Personal information
- Born: 1970 (age 55–56)

Career information
- Position: Safety
- College: Coffeyville, Tulsa

Career history

Coaching
- Blinn Junior (1994–1995) Defensive backs coach & recruiting coordinator;

Operations
- Tampa Bay Buccaneers (1996–1997) Pro personnel assistant; Tampa Bay Buccaneers (1998–2003) College scout; Tampa Bay Buccaneers (2004–2010) Director of college scouting; Tampa Bay Buccaneers (2011–2013) Director of player personnel; Miami Dolphins (2014–2015) General manager; Buffalo Bills (2017–2021) Senior college scout; New York Giants (2022–present) Assistant director of player personnel (2022-2025); Senior personnel executive (2026-present); ;

Awards and highlights
- Super Bowl champion (XXXVII);
- Executive profile at Pro Football Reference

= Dennis Hickey (American football) =

American football coach, executive, and administrator

Dennis Hickey is the assistant director of player personnel for the New York Giants. He was previously a senior college scout for the Buffalo Bills & former general manager of the Miami Dolphins of the National Football League (NFL).

==Early life and early career==

In 1990, Hickey failed to procure a football scholarship at the University of Tulsa. Hickey instead played football for Coffeyville Community College, where he led the team to a junior college football championship.

Eventually however, Hickey finally caught on with Tulsa, playing safety for the team for 3 seasons. In 1991 Tulsa finished the season 10–2.

==Professional Career==

=== NFL career ===

Prior to being hired by Miami, Hickey worked in the Tampa Bay Buccaneers football operations group, serving in a number of personnel roles. He worked under general managers Rich McKay, Bruce Allen and Mark Dominik and alongside head coaches Tony Dungy, Jon Gruden, Raheem Morris and Greg Schiano.

On January 27, 2014, Hickey was hired by the Dolphins as their new GM. One of his first changes upon being hired by the Dolphins was the development of a football analytics department. He was fired on January 2, 2016.
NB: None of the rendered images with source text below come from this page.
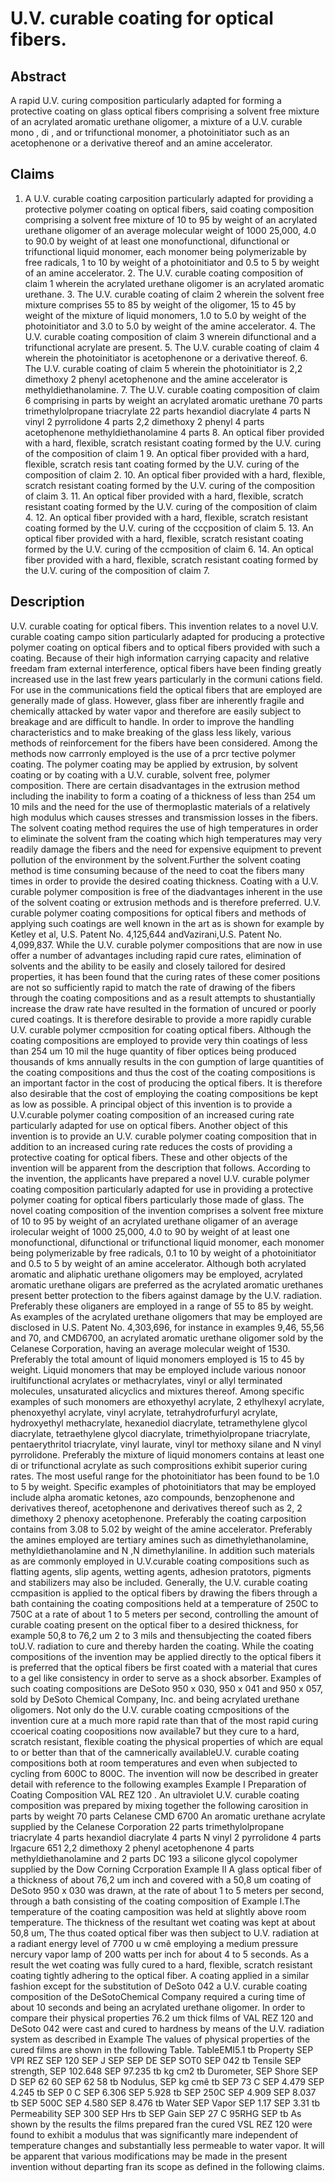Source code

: # U.V. curable coating for optical fibers.

## Abstract
A rapid U.V. curing composition particularly adapted for forming a protective coating on glass optical fibers comprising a solvent free mixture of an acrylated aromatic urethane oligomer, a mixture of a U.V. curable mono , di , and or trifunctional monomer, a photoinitiator such as an acetophenone or a derivative thereof and an amine accelerator.

## Claims
1. A U.V. curable coating carposition particularly adapted for providing a protective polymer coating on optical fibers, said coating composition comprising a solvent free mixture of 10 to 95 by weight of an acrylated urethane oligomer of an average molecular weight of 1000 25,000, 4.0 to 90.0 by weight of at least one monofunctional, difunctional or trifunctional liquid monomer, each monomer being polymerizable by free radicals, 1 to 10 by weight of a photoinitiator and 0.5 to 5 by weight of an amine accelerator. 2. The U.V. curable coating composition of claim 1 wherein the acrylated urethane oligomer is an acrylated aromatic urethane. 3. The U.V. curable coating of claim 2 wherein the solvent free mixture comprises 55 to 85 by weight of the oligomer, 15 to 45 by weight of the mixture of liquid monomers, 1.0 to 5.0 by weight of the photoinitiator and 3.0 to 5.0 by weight of the amine accelerator. 4. The U.V. curable coating composition of claim 3 wnerein difunctional and a trifunctional acrylate are present. 5. The U.V. curable coating of claim 4 wherein the photoinitiator is acetophenone or a derivative thereof. 6. The U.V. curable coating of claim 5 wherein the photoinitiator is 2,2 dimethoxy 2 phenyl acetophenone and the amine accelerator is methyldiethanolamine. 7. The U.V. curable coating composition of claim 6 comprising in parts by weight an acrylated aromatic urethane 70 parts trimethylolpropane triacrylate 22 parts hexandiol diacrylate 4 parts N vinyl 2 pyrrolidone 4 parts 2,2 dimethoxy 2 phenyl 4 parts acetophenone methyldiethanolamine 4 parts 8. An optical fiber provided with a hard, flexible, scratch resistant coating formed by the U.V. curing of the composition of claim 1 9. An optical fiber provided with a hard, flexible, scratch resis tant coating formed by the U.V. curing of the composition of claim 2. 10. An optical fiber provided with a hard, flexible, scratch resistant coating formed by the U.V. curing of the composition of claim 3. 11. An optical fiber provided with a hard, flexible, scratch resistant coating formed by the U.V. curing of the composition of claim 4. 12. An optical fiber provided with a hard, flexible, scratch resistant coating formed by the U.V. curing of the ccçposition of claim 5. 13. An optical fiber provided with a hard, flexible, scratch resistant coating formed by the U.V. curing of the ccmposition of claim 6. 14. An optical fiber provided with a hard, flexible, scratch resistant coating formed by the U.V. curing of the composition of claim 7.

## Description
U.V. curable coating for optical fibers. This invention relates to a novel U.V. curable coating campo sition particularly adapted for producing a protective polymer coating on optical fibers and to optical fibers provided with such a coating. Because of their high information carrying capacity and relative freedam fram external interference, optical fibers have been finding greatly increased use in the last frew years particularly in the cormuni cations field. For use in the communications field the optical fibers that are employed are generally made of glass. However, glass fiber are inherently fragile and chemically attacked by water vapor and therefore are easily subject to breakage and are difficult to handle. In order to improve the handling characteristics and to make breaking of the glass less likely, various methods of reinforcement for the fibers have been considered. Among the methods now carrronly employed is the use of a prcr tective polymer coating. The polymer coating may be applied by extrusion, by solvent coating or by coating with a U.V. curable, solvent free, polymer composition. There are certain disadvantages in the extrusion method including the inability to form a coating of a thickness of less than 254 um 10 mils and the need for the use of thermoplastic materials of a relatively high modulus which causes stresses and transmission losses in the fibers. The solvent coating method requires the use of high temperatures in order to eliminate the solvent fram the coating which high temperatures may very readily damage the fibers and the need for expensive equipment to prevent pollution of the environment by the solvent.Further the solvent coating method is time consuming because of the need to coat the fibers many times in order to provide the desired coating thickness. Coating with a U.V. curable polymer composition is free of the diadvantages inherent in the use of the solvent coating or extrusion methods and is therefore preferred. U.V. curable polymer coating compositions for optical fibers and methods of applying such coatings are well known in the art as is shown for example by Ketley et al, U.S. Patent No. 4,125,644 andVazirani,U.S. Patent No. 4,099,837. While the U.V. curable polymer compositions that are now in use offer a number of advantages including rapid cure rates, elimination of solvents and the ability to be easily and closely tailored for desired properties, it has been found that the curing rates of these comer positions are not so sufficiently rapid to match the rate of drawing of the fibers through the coating compositions and as a result attempts to shustantially increase the draw rate have resulted in the formation of uncured or poorly cured coatings. It is therefore desirable to provide a more rapidly curable U.V. curable polymer ccmposition for coating optical fibers. Although the coating compositions are employed to provide very thin coatings of less than 254 um 10 mil the huge quantity of fiber optices being produced thousands of kms annually results in the con gumption of large quantities of the coating compositions and thus the cost of the coating compositions is an important factor in the cost of producing the optical fibers. It is therefore also desirable that the cost of employing the coating compositions be kept as low as possible. A principal object of this invention is to provide a U.V.curable polymer coating composition of an increased curing rate particularly adapted for use on optical fibers. Another object of this invention is to provide an U.V. curable polymer coating composition that in addition to an increased curing rate reduces the costs of providing a protective coating for optical fibers. These and other objects of the invention will be apparent from the description that follows. According to the invention, the applicants have prepared a novel U.V. curable polymer coating composition particularly adapted for use in providing a protective polymer coating for optical fibers particularly those made of glass. The novel coating composition of the invention comprises a solvent free mixture of 10 to 95 by weight of an acrylated urethane oligamer of an average irolecular weight of 1000 25,000, 4.0 to 90 by weight of at least one monofunctional, difunctional or trifunctional liquid monomer, each monomer being polymerizable by free radicals, 0.1 to 10 by weight of a photoinitiator and 0.5 to 5 by weight of an amine accelerator. Although both acrylated aromatic and aliphatic urethane oligomers may be employed, acrylated aromatic urethane oligars are preferred as the acrylated aromatic urethanes present better protection to the fibers against damage by the U.V. radiation. Preferably these oliganers are employed in a range of 55 to 85 by weight. As examples of the acrylated urethane oligomers that may be employed are disclosed in U.S. Patent No. 4,303,696, for instance in examples 9,46, 55,56 and 70, and CMD6700, an acrylated aromatic urethane oligomer sold by the Celanese Corporation, having an average molecular weight of 1530. Preferably the total amount of liquid monomers employed is 15 to 45 by weight. Liquid monomers that may be employed include various nonoor irultifunctional acrylates or methacrylates, vinyl or allyl terminated molecules, unsaturated alicyclics and mixtures thereof. Among specific examples of such monomers are ethoxyethyl acrylate, 2 ethylhexyl acrylate, phenoxyethyl acrylate, vinyl acrylate, tetrahydrofurfuryl acrylate, hydroxyethyl methacrylate, hexanediol diacrylate, tetramethylene glycol diacrylate, tetraethylene glycol diacrylate, trimethyiolpropane triacrylate, pentaerythritol triacrylate, vinyl laurate, vinyl tor methoxy silane and N vinyl pyrrolidone. Preferably the mixture of liquid monomers contains at least one di or trifunctional acrylate as such comprositions exhibit superior curing rates. The most useful range for the photoinitiator has been found to be 1.0 to 5 by weight. Specific examples of photoinitiators that may be employed include alpha aromatic ketones, azo compounds, benzophenone and derivatives thereof, acetophenone and derivatives thereof such as 2, 2 dimethoxy 2 phenoxy acetophenone. Preferably the coating carposition contains from 3.08 to 5.02 by weight of the amine accelerator. Preferably the amines employed are tertiary amines such as dimethylethanolamine, methyldiethanolamine and N ,N dimethylaniline. In addition such materials as are commonly employed in U.V.curable coating compositions such as flatting agents, slip agents, wetting agents, adhesion pratotors, pigments and stabilizers may also be included. Generally, the U.V. curable coating ccmpasition is applied to the optical fibers by drawing the fibers through a bath containing the coating compositions held at a temperature of 250C to 750C at a rate of about 1 to 5 meters per second, controlling the amount of curable coating present on the optical fiber to a desired thickness, for example 50,8 to 76,2 um 2 to 3 mils and thensubjecting the coated fibers toU.V. radiation to cure and thereby harden the coating. While the coating compositions of the invention may be applied directly to the optical fibers it is preferred that the optical fibers be first coated with a material that cures to a gel like consistency in order to serve as a shock absorber. Examples of such coating compositions are DeSoto 950 x 030, 950 x 041 and 950 x 057, sold by DeSoto Chemical Company, Inc. and being acrylated urethane oligomers. Not only do the U.V. curable coating ccmpositions of the invention cure at a much more rapid rate than that of the most rapid curing ccoerical coating coopositions now available7 but they cure to a hard, scratch resistant, flexible coating the physical properties of which are equal to or better than that of the camnerically availableU.V. curable coating compositions both at room temperatures and even when subjected to cycling from 600C to 800C. The invention will now be described in greater detail with reference to the following examples Example I Preparation of Coating Composition VAL REZ 120 . An ultraviolet U.V. curable coating composition was prepared by mixing together the following carosition in parts by weight 70 parts Celanese CMD 6700 An aromatic urethane acrylate supplied by the Celanese Corporation 22 parts trimethylolpropane triacrylate 4 parts hexandiol diacrylate 4 parts N vinyl 2 pyrrolidone 4 parts Irgacure 651 2,2 dimethoxy 2 phenyl acetophenone 4 parts methyldiethanolamine and 2 parts DC 193 a silicone glycol copolymer supplied by the Dow Corning Ccrporation Example II A glass optical fiber of a thickness of about 76,2 um inch and covered with a 50,8 um coating of DeSoto 950 x 030 was drawn, at the rate of about 1 to 5 meters per second, through a bath consisting of the coating composition of Example I.The temperature of the coating camposition was held at slightly above room temperature. The thickness of the resultant wet coating was kept at about 50,8 um, The thus coated optical fiber was then subject to U.V. radiation at a radiant energy level of 7700 u w cmê employing a medium pressure nercury vapor lamp of 200 watts per inch for about 4 to 5 seconds. As a result the wet coating was fully cured to a hard, flexible, scratch resistant coating tightly adhering to the optical fiber. A coating applied in a similar fashion except for the substitution of DeSoto 042 a U.V. curable coating composition of the DeSotoChemical Company required a curing time of about 10 seconds and being an acrylated urethane oligomer. In order to compare their physical properties 76.2 um thick films of VAL REZ 120 and DeSoto 042 were cast and cured to hardness by means of the U.V. radiation system as described in Example The values of physical properties of the cured films are shown in the following Table. TableEMI5.1 tb Property SEP VPI REZ SEP 120 SEP J SEP SEP DE SEP SOT0 SEP 042 tb Tensile SEP strength, SEP 102.648 SEP 97.235 tb kg cm2 tb Durometer, SEP Shore SEP D SEP 62 60 SEP 62 58 tb Nodulus, SEP kg cmê tb SEP 73 C SEP 4.479 SEP 4.245 tb SEP 0 C SEP 6.306 SEP 5.928 tb SEP 250C SEP 4.909 SEP 8.037 tb SEP 500C SEP 4.580 SEP 8.476 tb Water SEP Vapor SEP 1.17 SEP 3.31 tb Permeability SEP 300 SEP Hrs tb SEP Gain SEP 27 C 95RHG SEP tb As shown by the results the films prepared fran the cured VSL REZ 120 were found to exhibit a modulus that was significantly mare independent of temperature changes and substantially less permeable to water vapor. It will be apparent that various modifications may be made in the present invention without departing fran its scope as defined in the following claims.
On May 19, 2017, Hickey was hired by the Buffalo Bills as a senior college scout.

On May 9, 2022, it was announced Hickey was leaving the Bills to
join the New York Giants as an assistant director of player personnel. He reunites with Joe Schoen, who worked with Hickey as a director of player personnel & assistant general manager in
Miami & Buffalo, respectively. Hickey pseudo filled the role and acted as the Director of College Scouting. On May 16, 2026, Hickey was transitioned to Senior personnel executive, following the hire of John Ritcher.